Understanding the Complexities of Off-Label Prescription Drugs Prescribing in Healthcare
Abstract
Off-label prescribing remains an essential yet complex component of modern clinical practice, enabling clinicians to address unmet therapeutic needs in the absence of approved treatment options. Despite its widespread use, this practice introduces significant public health, ethical, and professional challenges that are insufficiently explored in existing literature. This commentary examines off-label prescribing through a risk management and patient safety lens, emphasizing the interplay between clinical autonomy, fragmented evidence, and systemic vulnerabilities in care coordination.

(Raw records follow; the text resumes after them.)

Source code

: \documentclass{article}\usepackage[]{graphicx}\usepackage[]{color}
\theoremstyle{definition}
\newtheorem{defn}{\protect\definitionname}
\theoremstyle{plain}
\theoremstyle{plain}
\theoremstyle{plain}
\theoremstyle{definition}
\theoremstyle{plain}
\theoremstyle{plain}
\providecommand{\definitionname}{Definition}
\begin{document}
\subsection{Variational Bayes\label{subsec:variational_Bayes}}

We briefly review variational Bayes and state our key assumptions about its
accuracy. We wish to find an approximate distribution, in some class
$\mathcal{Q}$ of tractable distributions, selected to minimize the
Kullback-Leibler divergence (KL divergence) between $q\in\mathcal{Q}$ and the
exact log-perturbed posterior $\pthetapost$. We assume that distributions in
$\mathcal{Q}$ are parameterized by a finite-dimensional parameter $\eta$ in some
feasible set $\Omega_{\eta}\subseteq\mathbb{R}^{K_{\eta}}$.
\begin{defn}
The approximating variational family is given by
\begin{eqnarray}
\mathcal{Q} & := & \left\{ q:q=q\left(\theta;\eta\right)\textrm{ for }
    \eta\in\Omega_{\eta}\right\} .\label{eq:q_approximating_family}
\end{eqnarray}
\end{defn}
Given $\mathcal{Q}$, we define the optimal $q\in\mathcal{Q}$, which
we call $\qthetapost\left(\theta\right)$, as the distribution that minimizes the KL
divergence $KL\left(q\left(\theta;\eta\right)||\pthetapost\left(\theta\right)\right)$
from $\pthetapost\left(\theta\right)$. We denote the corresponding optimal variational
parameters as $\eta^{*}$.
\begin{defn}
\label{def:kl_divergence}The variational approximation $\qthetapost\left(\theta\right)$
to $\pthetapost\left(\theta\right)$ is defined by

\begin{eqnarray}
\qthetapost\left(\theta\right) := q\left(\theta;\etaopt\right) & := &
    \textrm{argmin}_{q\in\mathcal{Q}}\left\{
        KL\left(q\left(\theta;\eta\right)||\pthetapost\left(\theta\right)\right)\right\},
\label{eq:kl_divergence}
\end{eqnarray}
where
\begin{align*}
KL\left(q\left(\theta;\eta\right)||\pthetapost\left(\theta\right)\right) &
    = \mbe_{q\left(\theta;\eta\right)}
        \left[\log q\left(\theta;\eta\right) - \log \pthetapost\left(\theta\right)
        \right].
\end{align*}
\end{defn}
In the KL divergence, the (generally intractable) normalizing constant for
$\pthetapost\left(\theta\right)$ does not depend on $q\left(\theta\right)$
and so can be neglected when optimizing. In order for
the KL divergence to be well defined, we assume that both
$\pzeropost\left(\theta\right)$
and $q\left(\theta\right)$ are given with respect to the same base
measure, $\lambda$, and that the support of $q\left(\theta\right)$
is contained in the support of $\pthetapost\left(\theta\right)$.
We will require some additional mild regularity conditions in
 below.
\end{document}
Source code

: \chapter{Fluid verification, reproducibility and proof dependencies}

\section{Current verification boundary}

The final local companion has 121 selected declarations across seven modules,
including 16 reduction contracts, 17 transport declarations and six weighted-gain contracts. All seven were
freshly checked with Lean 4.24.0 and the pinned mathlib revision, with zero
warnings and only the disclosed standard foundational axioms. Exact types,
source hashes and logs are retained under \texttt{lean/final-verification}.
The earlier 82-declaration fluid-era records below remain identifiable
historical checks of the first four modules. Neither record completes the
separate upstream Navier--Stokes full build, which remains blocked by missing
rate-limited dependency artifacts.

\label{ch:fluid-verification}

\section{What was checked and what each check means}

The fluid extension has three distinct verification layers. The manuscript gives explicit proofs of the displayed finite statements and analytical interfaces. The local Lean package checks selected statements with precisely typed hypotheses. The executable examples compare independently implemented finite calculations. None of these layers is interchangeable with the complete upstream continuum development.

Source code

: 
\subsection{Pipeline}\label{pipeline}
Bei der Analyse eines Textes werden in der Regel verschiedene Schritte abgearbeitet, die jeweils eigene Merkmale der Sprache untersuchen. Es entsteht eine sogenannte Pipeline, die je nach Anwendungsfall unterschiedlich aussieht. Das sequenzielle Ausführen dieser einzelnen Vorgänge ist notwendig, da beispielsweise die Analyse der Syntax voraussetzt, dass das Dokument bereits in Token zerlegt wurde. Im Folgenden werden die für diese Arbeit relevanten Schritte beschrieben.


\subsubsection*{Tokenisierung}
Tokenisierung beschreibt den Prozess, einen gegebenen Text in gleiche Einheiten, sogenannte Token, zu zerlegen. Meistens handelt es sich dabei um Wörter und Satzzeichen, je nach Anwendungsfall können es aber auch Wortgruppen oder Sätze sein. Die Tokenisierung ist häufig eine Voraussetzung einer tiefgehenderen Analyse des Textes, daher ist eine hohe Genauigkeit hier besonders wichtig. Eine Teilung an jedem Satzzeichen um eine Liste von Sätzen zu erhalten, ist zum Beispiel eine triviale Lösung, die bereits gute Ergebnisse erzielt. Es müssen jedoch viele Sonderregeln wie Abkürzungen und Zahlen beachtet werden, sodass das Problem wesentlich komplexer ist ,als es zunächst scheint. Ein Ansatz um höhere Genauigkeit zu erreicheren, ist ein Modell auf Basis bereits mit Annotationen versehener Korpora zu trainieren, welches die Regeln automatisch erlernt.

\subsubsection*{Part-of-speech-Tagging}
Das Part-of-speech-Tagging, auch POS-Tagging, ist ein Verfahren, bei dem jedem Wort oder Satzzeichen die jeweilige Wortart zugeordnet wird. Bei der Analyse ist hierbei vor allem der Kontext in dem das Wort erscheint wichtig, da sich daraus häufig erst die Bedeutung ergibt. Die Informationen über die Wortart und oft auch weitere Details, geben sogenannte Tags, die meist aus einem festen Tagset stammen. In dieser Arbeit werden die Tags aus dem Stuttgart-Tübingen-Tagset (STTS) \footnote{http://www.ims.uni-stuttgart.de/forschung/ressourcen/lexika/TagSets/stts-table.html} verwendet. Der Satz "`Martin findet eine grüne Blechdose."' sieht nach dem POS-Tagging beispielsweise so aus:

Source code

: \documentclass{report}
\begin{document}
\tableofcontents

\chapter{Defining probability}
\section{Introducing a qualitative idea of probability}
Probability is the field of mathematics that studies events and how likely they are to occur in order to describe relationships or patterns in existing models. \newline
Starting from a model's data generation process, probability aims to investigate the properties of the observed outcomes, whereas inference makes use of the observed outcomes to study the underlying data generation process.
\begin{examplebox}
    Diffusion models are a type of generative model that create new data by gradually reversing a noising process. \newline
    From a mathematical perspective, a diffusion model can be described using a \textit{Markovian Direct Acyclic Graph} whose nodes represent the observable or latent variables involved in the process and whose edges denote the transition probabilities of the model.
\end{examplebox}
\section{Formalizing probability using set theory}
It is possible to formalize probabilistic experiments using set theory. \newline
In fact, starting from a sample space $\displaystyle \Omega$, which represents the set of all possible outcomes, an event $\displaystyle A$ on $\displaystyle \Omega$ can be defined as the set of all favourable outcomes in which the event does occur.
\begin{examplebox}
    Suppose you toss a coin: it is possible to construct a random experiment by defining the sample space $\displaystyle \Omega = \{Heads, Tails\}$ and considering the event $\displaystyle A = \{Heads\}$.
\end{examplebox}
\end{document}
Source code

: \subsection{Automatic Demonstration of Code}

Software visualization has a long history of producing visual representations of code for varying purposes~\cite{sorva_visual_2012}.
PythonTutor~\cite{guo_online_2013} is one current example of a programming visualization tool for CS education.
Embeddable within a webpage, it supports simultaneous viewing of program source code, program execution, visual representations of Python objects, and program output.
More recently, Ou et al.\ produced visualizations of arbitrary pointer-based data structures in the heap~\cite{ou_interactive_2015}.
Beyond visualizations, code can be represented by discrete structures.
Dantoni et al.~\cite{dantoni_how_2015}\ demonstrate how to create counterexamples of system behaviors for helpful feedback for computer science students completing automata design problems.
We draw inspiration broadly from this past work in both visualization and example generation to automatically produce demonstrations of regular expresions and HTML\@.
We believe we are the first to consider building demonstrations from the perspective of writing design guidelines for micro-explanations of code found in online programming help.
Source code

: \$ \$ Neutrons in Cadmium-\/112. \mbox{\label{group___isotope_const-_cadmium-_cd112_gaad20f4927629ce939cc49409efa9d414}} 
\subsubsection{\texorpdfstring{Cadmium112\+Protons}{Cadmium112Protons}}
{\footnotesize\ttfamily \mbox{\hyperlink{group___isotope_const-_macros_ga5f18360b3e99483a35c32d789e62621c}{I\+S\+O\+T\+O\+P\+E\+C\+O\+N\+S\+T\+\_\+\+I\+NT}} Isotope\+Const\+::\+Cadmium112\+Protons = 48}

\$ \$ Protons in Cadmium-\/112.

Drawing on interdisciplinary theoretical frameworks, including patient-centered care, interprofessional collaboration, and systems-based risk models, this analysis reframes off-label prescribing as a high-risk system behavior rather than an isolated clinical decision. The perspectives presented highlight critical gaps in pharmacovigilance, underreporting of adverse events, and inconsistencies in informed consent and documentation practices. Particular attention is given to coordination of care risks, where fragmented communication among providers may lead to duplication of therapy, inadequate monitoring, and increased patient harm. In response, this commentary advances practical, system-level strategies, including the implementation of active surveillance systems, pharmacist-integrated care models, standardized communication protocols, and enhanced patient engagement through shared decision-making and real-world data collection. Policy and regulatory implications are also examined, emphasizing the need for adaptive, evidence-responsive frameworks that balance clinical innovation with accountability. Recommendations include strengthening data interoperability, incentivizing evidence generation for off-label uses, and formalizing oversight mechanisms for high-risk prescribing. Collectively, this work contributes to a more comprehensive understanding of off-label prescribing as a multidimensional issue and proposes a structured, risk-informed approach to improving patient safety while preserving clinical flexibility.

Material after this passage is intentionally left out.